It is a slow day in a damp little Irish town. The rain is beating down harshly, and all the streets are deserted. Times are tough, everybody is in debt and everybody lives on credit.
On this particular day a rich German tourist is driving through the town, stops at the local hotel and lays a €100 note on the desk, telling the hotel owner he wants to inspect the rooms upstairs in order to pick one to spend the night.
The owner gives him some room-keys and, as soon as the visitor has walked upstairs, the hotelier grabs the €100 note and runs next door to pay his debt to the butcher.
The butcher takes the €100 note and rushes down the street to repay his debt to the pig farmer. The pig farmer takes the €100 note and heads off to pay his bill at the supplier of animal feed and fuel.
The guy at the Farmers’ Co-op takes the €100 note and runs to pay his drinks bill at the friendly neighbourhood pub.
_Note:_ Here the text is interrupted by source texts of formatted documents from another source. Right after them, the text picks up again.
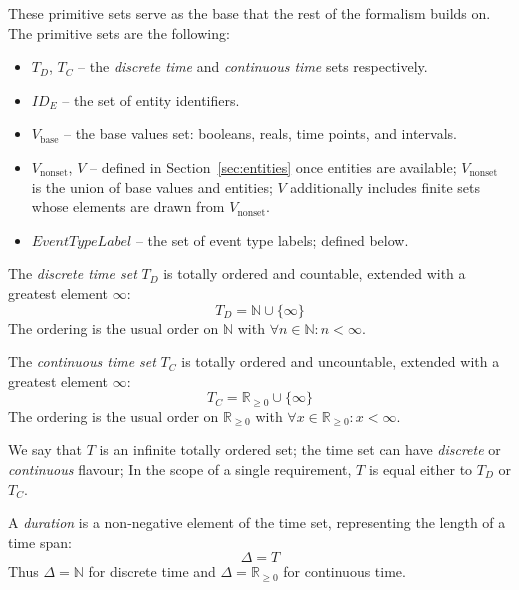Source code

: These primitive sets serve as the base that the rest of the formalism builds on. The primitive sets are the following:
\begin{itemize}
    \item $T_D$, $T_C$ -- the \textit{discrete time} and \textit{continuous time} sets respectively.
    \item $\mathit{ID}_E$ -- the set of entity identifiers.
    \item $V_{\text{base}}$ -- the base values set: booleans, reals, time points, and intervals.
    \item $V_{\text{nonset}}$, $V$ -- defined in Section~\ref{sec:entities} once entities are available; $V_{\text{nonset}}$ is the union of base values and entities; $V$ additionally includes finite sets whose elements are drawn from $V_{\text{nonset}}$.
    \item $\mathit{EventTypeLabel}$ -- the set of event type labels; defined below.
\end{itemize}

\begin{definition}\label{def:time_discrete}
    The \emph{discrete time set} $T_D$ is totally ordered and countable, extended with a greatest element $\infty$:
    \[
        T_D = \mathbb{N} \cup \{\infty\}
    \]
    The ordering is the usual order on $\mathbb{N}$ with $\forall n \in \mathbb{N}: n < \infty$.
\end{definition}

\begin{definition}\label{def:time_continuous}
    The \emph{continuous time set} $T_C$ is totally ordered and uncountable, extended with a greatest element $\infty$:
    \[
        T_C = \mathbb{R}_{\geq 0} \cup \{\infty\}
    \]
    The ordering is the usual order on $\mathbb{R}_{\geq 0}$ with $\forall x \in \mathbb{R}_{\geq 0}: x < \infty$.
\end{definition}

We say that $T$ is an infinite totally ordered set; the time set can have \textit{discrete} or \textit{continuous} flavour; In the scope of a single requirement, $T$ is equal either to $T_D$ or $T_C$.

\begin{definition}[Duration]\label{def:duration}
    A \emph{duration} is a non-negative element of the time set, representing the length of a time span:
    \[
        \Delta = T
    \]
    Thus $\Delta = \mathbb{N}$ for discrete time and $\Delta = \mathbb{R}_{\geq 0}$ for continuous time.
\end{definition}

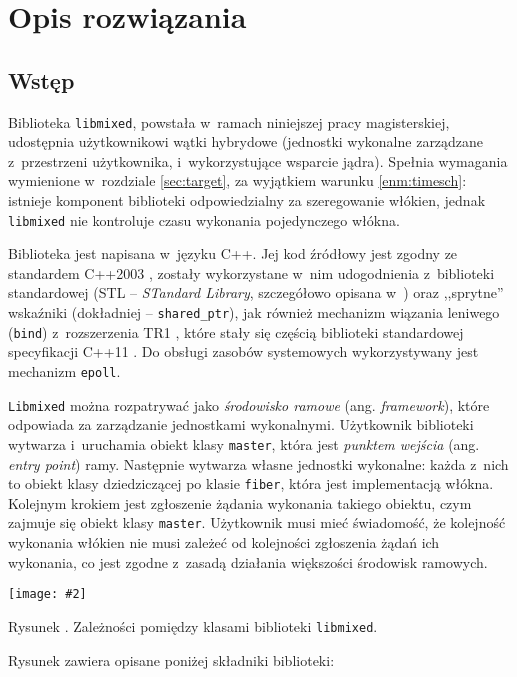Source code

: \documentclass[12pt]{mwart}
\newcommand{\code}{\texttt}
\newcounter{figmain}
\newcommand{\myownfigure}[4]{ \newcounter{#1} \setcounter{#1}{\value{figmain}} \addtocounter{figmain}{1} \begin{center} \label{fig:#1} \centering \texttt{[image: \#2]}\\ \nopagebreak[5] \parbox[t]{11.5cm}{Rysunek \arabic{#1}. #3.} \end{center}}
\begin{document}
\section{Opis rozwiązania}
\label{sec:solution}
\subsection{Wstęp}
\indent 
  Biblioteka \code{libmixed}, powstała w~ramach niniejszej pracy magisterskiej, udostępnia użytkownikowi wątki hybrydowe (jednostki wykonalne zarządzane z~przestrzeni użytkownika,
  i~wykorzystujące wsparcie jądra). Spełnia wymagania wymienione w~rozdziale \ref{sec:target}, za wyjątkiem warunku \ref{enm:timesch}:
  istnieje komponent biblioteki odpowiedzialny za szeregowanie włókien, jednak \code{libmixed} nie kontroluje czasu wykonania pojedynczego włókna.
\par
\indent
  Biblioteka jest napisana w~języku C++. Jej kod źródłowy jest zgodny ze standardem C++2003 \cite{cpp2003}, 
  zostały wykorzystane w~nim udogodnienia z~biblioteki standardowej
  (STL -- \emph{STandard Library}, szczegółowo opisana w~\cite{stroustrup})
  oraz ,,sprytne'' wskaźniki (dokładniej -- \code{shared\_ptr}), 
  jak również mechanizm wiązania leniwego (\code{bind}) z~rozszerzenia TR1 \cite{cpptr1}, które stały się częścią
  biblioteki standardowej specyfikacji C++11 \cite{cpp11}.
  Do obsługi zasobów systemowych wykorzystywany jest mechanizm \code{epoll}.
\par
\indent
  \code{Libmixed} można rozpatrywać jako \emph{środowisko ramowe} (ang. \emph{framework}), które odpowiada za zarządzanie jednostkami wykonalnymi.
  Użytkownik biblioteki wytwarza i~uruchamia obiekt klasy \code{master}, która jest \emph{punktem wejścia} (ang. \emph{entry point}) ramy.
  Następnie wytwarza własne jednostki wykonalne: każda z~nich to obiekt klasy dziedziczącej po klasie \code{fiber}, która jest implementacją włókna.
  Kolejnym krokiem jest zgłoszenie żądania wykonania takiego obiektu, czym zajmuje się obiekt klasy \code{master}.
  Użytkownik musi mieć świadomość, że kolejność wykonania włókien nie musi zależeć od kolejności zgłoszenia żądań ich wykonania, co jest zgodne z~zasadą działania
  większości środowisk ramowych.
\par
\begin{center}
  \myownfigure{libmixedoverview}{libmixedOverview.png}{Zależności pomiędzy klasami biblioteki \code{libmixed}}{.7}
\end{center}
%
\indent
  Rysunek  zawiera opisane poniżej składniki biblioteki:
\end{document}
The pub owner slips the money along to the local prostitute drinking at the bar – who, in spite of facing hard times, has always gladly offered him her ‘services’ on credit.
The hooker then rushes over to the hotel and pays off her room bill to the hotel owner with the €100 note.
The hotel proprietor quietly replaces the €100 note back on the counter, so that the rich traveller will not suspect anything.
At that moment the traveller comes down the stairs, states that none of the rooms are satisfactory, picks up the €100 note, pockets it and leaves town.
No one has produced anything. No one has earned anything. However, the whole town is now out of debt and looking to the future with a lot more optimism.
And that, dear ladies and gentlemen, is how a basic financial bailout package works!